Studio album by Brymo
- Released: October 30, 2014
- Recorded: 2014
- Genre: Afrobeat; afro-soul;
- Length: 38:00
- Language: English; Nigerian Pidgin; Yoruba;
- Label: Independent
- Producer: Mikky Me Joses

Brymo chronology
| Merchants, Dealers & Slaves (2013) | Tabula Rasa (2014) | Trance (2015) |

Singles from Tabula Rasa
- "Fe Mi" Released: September 18, 2014; "1 Pound" Released: March 06, 2015; "Ję Lé O Sinmi" Released: March 30, 2015;

= Tabula Rasa (Brymo album) =

Tabula Rasa (Latin: Blank Slate) is the fourth studio album by Nigerian singer Brymo, independently released on October 30, 2014. A follow-up to Merchants, Dealers & Slaves, the album is Brymo's second full-length release since the Federal High Court of Lagos lifted Chocolate City's injunction against him. Tabula Rasas lyrical content explores the recurring theme of freedom. The album was supported by the singles "Fe Mi", "1 Pound", and "Ję Lé O Sinmi". Critical reception to Tabula Rasa was overwhelmingly positive, with several music critics calling it "a masterpiece".

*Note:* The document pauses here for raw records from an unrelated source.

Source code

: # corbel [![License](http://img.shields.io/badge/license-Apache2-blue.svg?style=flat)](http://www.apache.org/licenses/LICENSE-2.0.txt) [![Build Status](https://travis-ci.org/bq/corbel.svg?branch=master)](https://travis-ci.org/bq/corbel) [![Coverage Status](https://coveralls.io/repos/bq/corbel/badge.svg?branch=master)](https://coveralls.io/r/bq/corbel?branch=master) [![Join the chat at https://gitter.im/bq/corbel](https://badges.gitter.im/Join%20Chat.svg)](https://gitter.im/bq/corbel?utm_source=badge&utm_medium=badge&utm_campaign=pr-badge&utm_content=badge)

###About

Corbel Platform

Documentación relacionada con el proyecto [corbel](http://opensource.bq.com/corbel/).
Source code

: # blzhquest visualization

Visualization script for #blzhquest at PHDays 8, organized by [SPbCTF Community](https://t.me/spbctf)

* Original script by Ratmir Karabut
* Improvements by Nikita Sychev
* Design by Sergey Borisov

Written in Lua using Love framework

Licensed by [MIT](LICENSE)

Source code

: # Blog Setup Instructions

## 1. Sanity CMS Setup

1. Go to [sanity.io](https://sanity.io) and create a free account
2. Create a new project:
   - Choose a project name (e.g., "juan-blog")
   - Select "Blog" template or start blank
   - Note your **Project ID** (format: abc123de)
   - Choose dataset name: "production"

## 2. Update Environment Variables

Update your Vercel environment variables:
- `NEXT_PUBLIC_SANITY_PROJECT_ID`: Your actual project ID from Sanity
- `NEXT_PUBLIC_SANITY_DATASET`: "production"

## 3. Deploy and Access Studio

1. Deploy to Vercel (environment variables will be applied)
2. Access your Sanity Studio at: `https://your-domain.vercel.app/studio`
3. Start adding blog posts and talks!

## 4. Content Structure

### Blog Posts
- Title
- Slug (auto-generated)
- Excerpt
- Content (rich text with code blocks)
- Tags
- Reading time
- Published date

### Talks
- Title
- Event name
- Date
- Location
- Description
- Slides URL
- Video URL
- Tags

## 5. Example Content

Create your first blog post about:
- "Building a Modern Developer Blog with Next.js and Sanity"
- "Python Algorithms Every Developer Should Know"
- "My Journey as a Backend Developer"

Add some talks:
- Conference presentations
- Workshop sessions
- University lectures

==Background and promotion==
Brymo started recording Tabula Rasa after releasing his third studio album, Merchants, Dealers & Slaves (2013). Sammy Sage Hasson was originally announced as the only artist that would be featured on the album. Brymo's former manager, Lanre Lawal, told The Punch that Brymo was working on an album for 2014. Brymo decided to name the album Tabula Rasa after hearing the judge use the term in a speech.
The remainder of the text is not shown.